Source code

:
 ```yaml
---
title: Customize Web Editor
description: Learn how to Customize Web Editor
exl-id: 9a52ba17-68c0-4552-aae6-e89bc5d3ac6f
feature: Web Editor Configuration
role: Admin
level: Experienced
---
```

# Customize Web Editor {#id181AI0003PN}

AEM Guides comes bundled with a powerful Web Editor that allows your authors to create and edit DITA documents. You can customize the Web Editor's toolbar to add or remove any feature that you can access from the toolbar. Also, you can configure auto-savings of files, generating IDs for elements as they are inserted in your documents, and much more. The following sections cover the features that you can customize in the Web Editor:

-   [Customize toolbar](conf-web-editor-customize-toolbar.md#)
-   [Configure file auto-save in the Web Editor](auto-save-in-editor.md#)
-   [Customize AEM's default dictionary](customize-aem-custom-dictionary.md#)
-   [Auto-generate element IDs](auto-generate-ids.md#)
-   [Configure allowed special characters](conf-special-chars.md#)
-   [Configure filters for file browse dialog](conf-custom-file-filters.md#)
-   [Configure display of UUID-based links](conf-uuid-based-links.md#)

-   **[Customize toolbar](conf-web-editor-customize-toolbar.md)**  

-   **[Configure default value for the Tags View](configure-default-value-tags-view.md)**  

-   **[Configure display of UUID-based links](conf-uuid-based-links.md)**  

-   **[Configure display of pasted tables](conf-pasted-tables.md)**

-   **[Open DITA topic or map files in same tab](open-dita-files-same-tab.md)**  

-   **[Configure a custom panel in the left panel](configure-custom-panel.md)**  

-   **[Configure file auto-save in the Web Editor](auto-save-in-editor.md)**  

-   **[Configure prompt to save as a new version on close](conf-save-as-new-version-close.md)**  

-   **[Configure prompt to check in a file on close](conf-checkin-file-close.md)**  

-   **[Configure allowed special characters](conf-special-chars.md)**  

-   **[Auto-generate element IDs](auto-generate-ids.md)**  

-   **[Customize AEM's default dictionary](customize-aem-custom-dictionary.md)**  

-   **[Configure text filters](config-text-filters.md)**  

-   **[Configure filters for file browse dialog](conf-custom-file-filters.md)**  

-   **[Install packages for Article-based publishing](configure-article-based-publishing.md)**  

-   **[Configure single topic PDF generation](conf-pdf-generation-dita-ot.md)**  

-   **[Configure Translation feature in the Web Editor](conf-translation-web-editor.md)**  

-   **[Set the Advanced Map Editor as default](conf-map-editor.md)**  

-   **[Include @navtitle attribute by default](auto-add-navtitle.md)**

*TASK DETAILS*:
What the answer needs is every line from the data above with "allowed" in it.

*RESPONSE FOR THIS EXERCISE*:
-   [Configure allowed special characters](conf-special-chars.md#)
-   **[Configure allowed special characters](conf-special-chars.md)**  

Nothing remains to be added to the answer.